Dataset entries:

__________

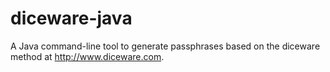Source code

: # diceware-java
A Java command-line tool to generate passphrases based on the diceware method at http://www.diceware.com.
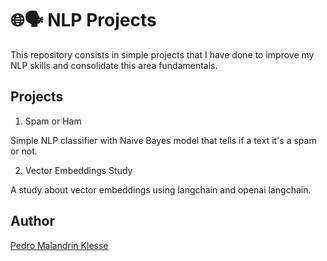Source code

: # 🌐🗣️ NLP Projects 

This repository consists in simple projects that I have done to improve my 
NLP skills and consolidate this area fundamentals.

## Projects

1. Spam or Ham

Simple NLP classifier with Naive Bayes model that tells if a text it's a spam 
or not.

2. Vector Embeddings Study

A study about vector embeddings using langchain and openai langchain.

## Author

[Pedro Malandrin Klesse](https://www.github.com/Klesse)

__________

● INSTRUCTIONS FOR THE TASK
Look over the records above and filter for each line with the word "that".

● RESPONSE
This repository consists in simple projects that I have done to improve my 
Simple NLP classifier with Naive Bayes model that tells if a text it's a spam 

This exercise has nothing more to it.